Nos últimos 10 anos (de 2006 a 2014), Mato Grosso reduziu em 5,2 milhões de hectares o desmatamento ilegal – mais de 50% do total entre os nove estados. Isso evitou que 1,9 bilhões de gás carbônico fosse lançado à atmosfera, volume maior que a redução da maioria dos países que compõe o Anexo I, do protocolo de Kyoto (1997). “Nós temos um estoque de carbono importante que é representado pelos 63% do território de floresta intactos, nele estão atualmente 46 unidades de conservação”, completou Ana Luiza.

Como é o terceiro maior território do país, com 903 mil km² de área, Mato Grosso enfrenta desafios para fiscalizar, monitorar e implantar políticas públicas que promovam a proteção e manutenção dos recursos naturais. Além da distância entre os municípios, que eleva o custo dos serviços.

Em razão disso é importante buscar novas formas de investimento que propiciem o desenvolvimento sustentável da região, tendo como aliado o setor produtivo de grande porte e também a agricultura familiar. “Atualmente essas reduções do desmatamento estão sendo pagas quase que unicamente com orçamento público dos governos estaduais e federal, além de esforços individuais de produtores rurais, comunidades tradicionais e povos indígenas.
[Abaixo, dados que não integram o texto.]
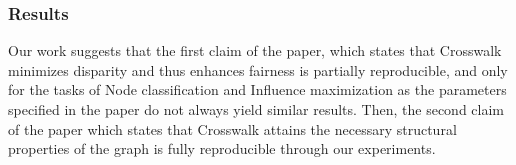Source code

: 
\subsubsection*{Results}
Our work suggests that the first claim of the paper, which states that Crosswalk minimizes disparity and thus enhances fairness is partially reproducible, and only for the tasks of Node classification and Influence maximization as the parameters specified in the paper do not always yield similar results. Then, the second claim of the paper which states that Crosswalk attains the necessary structural properties of the graph is fully reproducible through our experiments. \vspace{-1mm}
Queremos ampliar esse quadro, atrair mais investidores”, reforçou a secretária.

Mais reivindicações

Um dos pontos importantes da Carta Cuiabá é obter a inclusão de outros biomas nos investimentos do Fundo Amazônia e mecanismos REDD+, com a alteração do artigo 1º do Decreto nº 6.527/2008, substituindo “bioma amazônico” por “Amazônia Legal”.

Com isso, Mato Grosso será um dos grandes beneficiados, por apresentar em seu território três biomas: 53% de floresta (região norte), cerca de 40% de cerrado e 7% de Pantanal. Atualmente, ao acessar recursos do Fundo Amazônia, é possível investir em ações que contemplam os municípios que estão nas áreas de floresta, que são cerca de 40, deixando de fora outros 100 que ficam nas demais regiões.